Extended School Year and its Intersection with the Least Restrictive Environment Mandate
Newsletter Article
It’s Extended School Year (ESY) season, and as with many issues our clients regularly face, the legal standards that apply to the provision of ESY services are less than clear. A glaring example of this consistent lack of consistency is the question of whether the IDEA’s Least Restrictive Environment (LRE) mandate applies to ESY programming just as it does to programming provided during the regular school term.
At first blush, the answer should be obvious: how could public school districts possibly offer varying levels of inclusion with nondisabled peers if those very nondisabled peers are not required to attend school during the summer? And if public school districts are required to account for LRE considerations during ESY, does that mean that they must now create compulsory, year-round schooling for all of their pupils?
Although not binding upon our clients, the United States Court of Appeals for the Second Circuit (Connecticut, New York, and Vermont) has recently weighed in on this issue, determining that the IDEA’s LRE requirement does indeed apply the same way to ESY placements as it does to placements operative during the regular school term. In T.M. v. Cornwall Central School District, 752 F.3d 145 (2nd Cir. 2014), the Second Circuit opined that public school districts must “consider an appropriate continuum of alternative placements” for ESY-eligible students, and that “a school district…cannot avoid the LRE requirement just by deciding not to operate certain types of educational environments…”... In so doing, the Second Circuit has essentially indicated that, when it comes to ESY services, it is of no consequence that the vast majority of public school districts do not operate regular education summer programs.

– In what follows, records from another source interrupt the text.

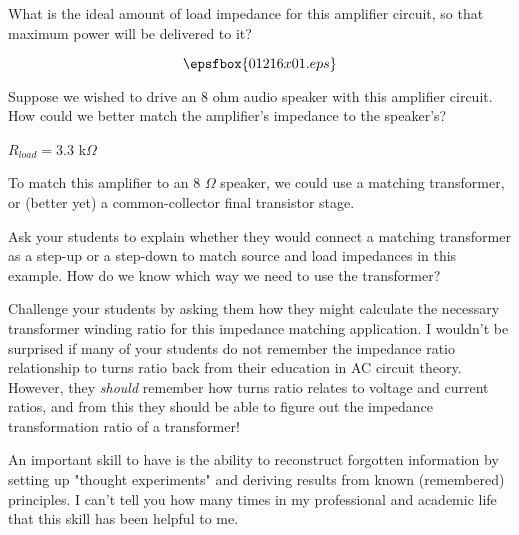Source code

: 

What is the ideal amount of load impedance for this amplifier circuit, so that maximum power will be delivered to it?

$$\epsfbox{01216x01.eps}$$

Suppose we wished to drive an 8 ohm audio speaker with this amplifier circuit.  How could we better match the amplifier's impedance to the speaker's?







$R_{load} = 3.3$ k$\Omega$

\vskip 10pt

To match this amplifier to an 8 $\Omega$ speaker, we could use a matching transformer, or (better yet) a common-collector final transistor stage.







Ask your students to explain whether they would connect a matching transformer as a step-up or a step-down to match source and load impedances in this example.  How do we know which way we need to use the transformer?

Challenge your students by asking them how they might calculate the necessary transformer winding ratio for this impedance matching application.  I wouldn't be surprised if many of your students do not remember the impedance ratio relationship to turns ratio back from their education in AC circuit theory.  However, they {\it should} remember how turns ratio relates to voltage and current ratios, and from this they should be able to figure out the impedance transformation ratio of a transformer!

An important skill to have is the ability to reconstruct forgotten information by setting up "thought experiments" and deriving results from known (remembered) principles.  I can't tell you how many times in my professional and academic life that this skill has been helpful to me.




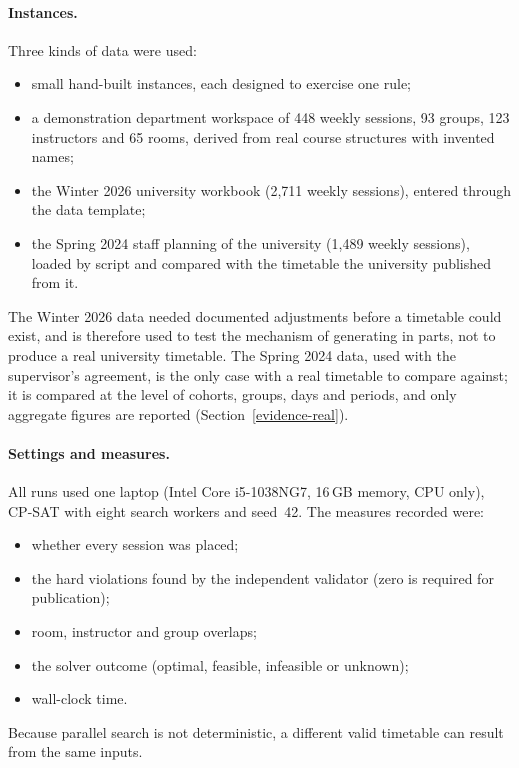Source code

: \paragraph{Instances.} Three kinds of data were used:
\begin{itemize}
\item small hand-built instances, each designed to exercise one rule;
\item a demonstration department workspace of 448 weekly sessions, 93 groups, 123 instructors and 65 rooms, derived from real course structures with invented names;
\item the Winter 2026 university workbook (2{,}711 weekly sessions), entered through the data template;
\item the Spring 2024 staff planning of the university (1{,}489 weekly sessions), loaded by script and compared with the timetable the university published from it.
\end{itemize}
The Winter 2026 data needed documented adjustments before a timetable could exist, and is therefore used to test the mechanism of generating in parts, not to produce a real university timetable. The Spring 2024 data, used with the supervisor's agreement, is the only case with a real timetable to compare against; it is compared at the level of cohorts, groups, days and periods, and only aggregate figures are reported (Section~\ref{evidence-real}).

\paragraph{Settings and measures.} All runs used one laptop (Intel Core i5-1038NG7, 16\,GB memory, CPU only), CP-SAT with eight search workers and seed~42. The measures recorded were:
\begin{itemize}
\item whether every session was placed;
\item the hard violations found by the independent validator (zero is required for publication);
\item room, instructor and group overlaps;
\item the solver outcome (optimal, feasible, infeasible or unknown);
\item wall-clock time.
\end{itemize}
Because parallel search is not deterministic, a different valid timetable can result from the same inputs.

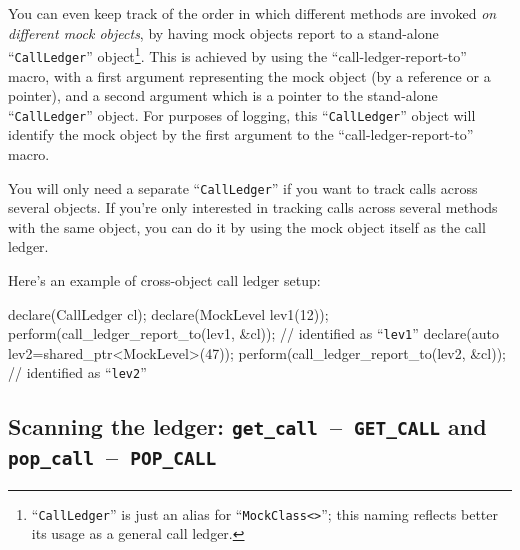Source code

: \documentclass[twoside, a4paper, article]{memoir}
\newcommand*\testudocolor{\color{red!80!blue}}
\newcommand*\testudo[1]{\texttt{\testudocolor{}#1}}
\newcommand*\testudopair[2]{\testudo{#1}~--~\testudo{#2}}
\begin{document}
You can even keep track of the order in which different methods are invoked
\emph{on different mock objects}, by having mock objects report to a
stand-alone ``\texttt{CallLedger}''
object\footnote{``\texttt{CallLedger}'' is just an alias for
  ``\texttt{MockClass<>}''; this naming reflects better its usage as a
  general call ledger.}.
This is achieved by using the ``call-ledger-report-to'' macro, with a first
argument representing the mock object (by a reference or a pointer), and a
second argument which is a pointer to the stand-alone ``\texttt{CallLedger}''
object.  For purposes of logging, this ``\texttt{CallLedger}'' object will
identify the mock object by the first argument to the ``call-ledger-report-to''
macro.

You will only need a separate ``\texttt{CallLedger}'' if you want to
track calls across several objects.  If you're only interested in tracking
calls across several methods with the same object, you can do it by using the
mock object itself as the call ledger.

Here's an example of cross-object call ledger setup:
\begin{cpplisting}
declare(CallLedger cl);
declare(MockLevel lev1(12));
perform(call_ledger_report_to(lev1, &cl)); // identified as ``\texttt{lev1}''
declare(auto lev2=shared_ptr<MockLevel>(47));
perform(call_ledger_report_to(lev2, &cl)); // identified as ``\texttt{lev2}''
\end{cpplisting}

\subsection[Scanning the ledger]%
  {Scanning the ledger:
    \testudopair{get\_call}{GET\_CALL} and
    \testudopair{pop\_call}{POP\_CALL}}
\label{sec:scan-ledger}
\end{document}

While declining to order that public school districts must create new regular education summer programs, the court suggests that ESY-eligible receive placements in “private mainstream” summer programs or “mainstream summer program[s] operated by another public entity.” Aside from the fact that very few, if any, public school districts operate such programs (not to mention the discretion such entities would maintain in deciding whether to even admit nonresident tuition students for the summer), using such placements would essentially require school districts to cede the provision of special education services to third parties over which they exercise no direct control. In the litigation-driven IDEA landscape, it assuredly would not be long before public school districts were faced with claims that children were denied appropriate ESY services that were provided by third parties.
For now, the T.M. case serves only as a reminder of what might become a larger trend, as decisions from other circuits are not binding upon our Pennsylvania clients. We note that in Travis G. v. New Hope-Solebury School District, 544 F. Supp. 2d 435 (E.D. Pa. 2008), the United States District Court for the Eastern District of Pennsylvania refused to overturn a Pennsylvania Hearing Officer’s decision (subsequently affirmed by the now-defunct appeals panel) that determined that the IDEA’s LRE mandate does not apply to ESY services. We believe that our clients can, for now, safely rely on this case to take the position that ESY services are not tethered to the LRE requirement. Given the Second Circuit’s decision and increasing overall scrutiny of ESY serviced, however, taking such a position is not without peril. As always, reasonable compromise of ESY disputes should be considered when appropriate in order to avoid costly and time-consuming litigation over a relatively narrow issue.